The task. When you reproduce the entries below, keep each one exact and drop any pictures.

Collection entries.
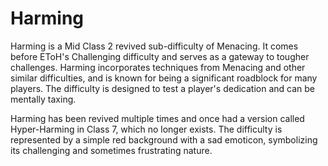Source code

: # Harming

Harming is a Mid Class 2 revived sub-difficulty of Menacing. It comes before EToH's Challenging difficulty and serves as a gateway to tougher challenges. Harming incorporates techniques from Menacing and other similar difficulties, and is known for being a significant roadblock for many players. The difficulty is designed to test a player's dedication and can be mentally taxing.

Harming has been revived multiple times and once had a version called Hyper-Harming in Class 7, which no longer exists. The difficulty is represented by a simple red background with a sad emoticon, symbolizing its challenging and sometimes frustrating nature.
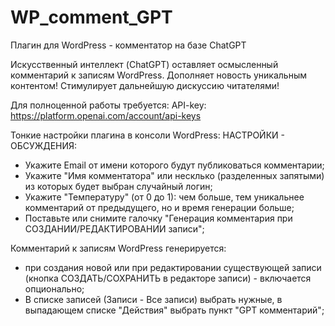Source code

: # WP_comment_GPT
Плагин для WordPress - комментатор на базе ChatGPT

Искусственный интеллект (ChatGPT) оставляет осмысленный комментарий к записям WordPress. Дополняет новость уникальным контентом! Стимулирует дальнейшую дискуссию читателями! 

Для полноценной работы требуется: API-key: https://platform.openai.com/account/api-keys

Тонкие настройки плагина в консоли WordPress: НАСТРОЙКИ - ОБСУЖДЕНИЯ:
- Укажите Email от имени которого будут публиковаться комментарии;
- Укажите "Имя комментатора" или несклько (разделенных запятыми) из которых будет выбран случайный логин;
- Укажите "Температуру" (от 0 до 1): чем больше, тем уникальнее комментарий от предыдущего, но и время генерации больше;
- Поставьте или снимите галочку "Генерация комментария при СОЗДАНИИ/РЕДАКТИРОВАНИИ записи";

Комментарий к записям WordPress генерируется:
- при создания новой или при редактировании существующей записи (кнопка СОЗДАТЬ/СОХРАНИТЬ в редакторе записи) - включается опционально;
- В списке записей (Записи - Все записи) выбрать нужные, в выпадающем списке "Действия" выбрать пункт "GPT комментарий";


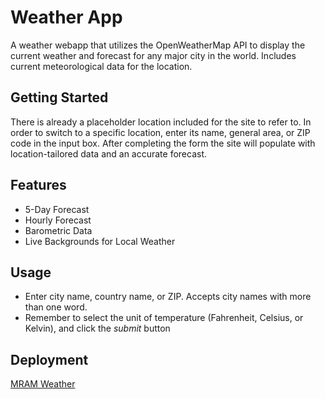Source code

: # Weather App

A weather webapp that utilizes the OpenWeatherMap API to display the current weather and forecast for any major city in the world. Includes current meteorological data for the location.

## Getting Started

There is already a placeholder location included for the site to refer to. In order to switch to a specific location, enter its name, general area, or ZIP code in the input box. After completing the form the site will populate with location-tailored data and an accurate forecast.

## Features
- 5-Day Forecast
- Hourly Forecast
- Barometric Data
- Live Backgrounds for Local Weather

## Usage
- Enter city name, country name, or ZIP. Accepts city names with more than one word.
- Remember to select the unit of temperature (Fahrenheit, Celsius, or Kelvin), and click the *submit* button

## Deployment
[MRAM Weather](https://masonmike2001.github.io/weather-app/)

Response area.
Source code

: # Harming

Harming is a Mid Class 2 revived sub-difficulty of Menacing. It comes before EToH's Challenging difficulty and serves as a gateway to tougher challenges. Harming incorporates techniques from Menacing and other similar difficulties, and is known for being a significant roadblock for many players. The difficulty is designed to test a player's dedication and can be mentally taxing.

Harming has been revived multiple times and once had a version called Hyper-Harming in Class 7, which no longer exists. The difficulty is represented by a simple red background with a sad emoticon, symbolizing its challenging and sometimes frustrating nature.
Source code

: # WP_comment_GPT
Плагин для WordPress - комментатор на базе ChatGPT

Искусственный интеллект (ChatGPT) оставляет осмысленный комментарий к записям WordPress. Дополняет новость уникальным контентом! Стимулирует дальнейшую дискуссию читателями! 

Для полноценной работы требуется: API-key: https://platform.openai.com/account/api-keys

Тонкие настройки плагина в консоли WordPress: НАСТРОЙКИ - ОБСУЖДЕНИЯ:
- Укажите Email от имени которого будут публиковаться комментарии;
- Укажите "Имя комментатора" или несклько (разделенных запятыми) из которых будет выбран случайный логин;
- Укажите "Температуру" (от 0 до 1): чем больше, тем уникальнее комментарий от предыдущего, но и время генерации больше;
- Поставьте или снимите галочку "Генерация комментария при СОЗДАНИИ/РЕДАКТИРОВАНИИ записи";

Комментарий к записям WordPress генерируется:
- при создания новой или при редактировании существующей записи (кнопка СОЗДАТЬ/СОХРАНИТЬ в редакторе записи) - включается опционально;
- В списке записей (Записи - Все записи) выбрать нужные, в выпадающем списке "Действия" выбрать пункт "GPT комментарий";


Source code

: # Weather App

A weather webapp that utilizes the OpenWeatherMap API to display the current weather and forecast for any major city in the world. Includes current meteorological data for the location.

## Getting Started

There is already a placeholder location included for the site to refer to. In order to switch to a specific location, enter its name, general area, or ZIP code in the input box. After completing the form the site will populate with location-tailored data and an accurate forecast.

## Features
- 5-Day Forecast
- Hourly Forecast
- Barometric Data
- Live Backgrounds for Local Weather

## Usage
- Enter city name, country name, or ZIP. Accepts city names with more than one word.
- Remember to select the unit of temperature (Fahrenheit, Celsius, or Kelvin), and click the *submit* button

## Deployment
[MRAM Weather](https://masonmike2001.github.io/weather-app/)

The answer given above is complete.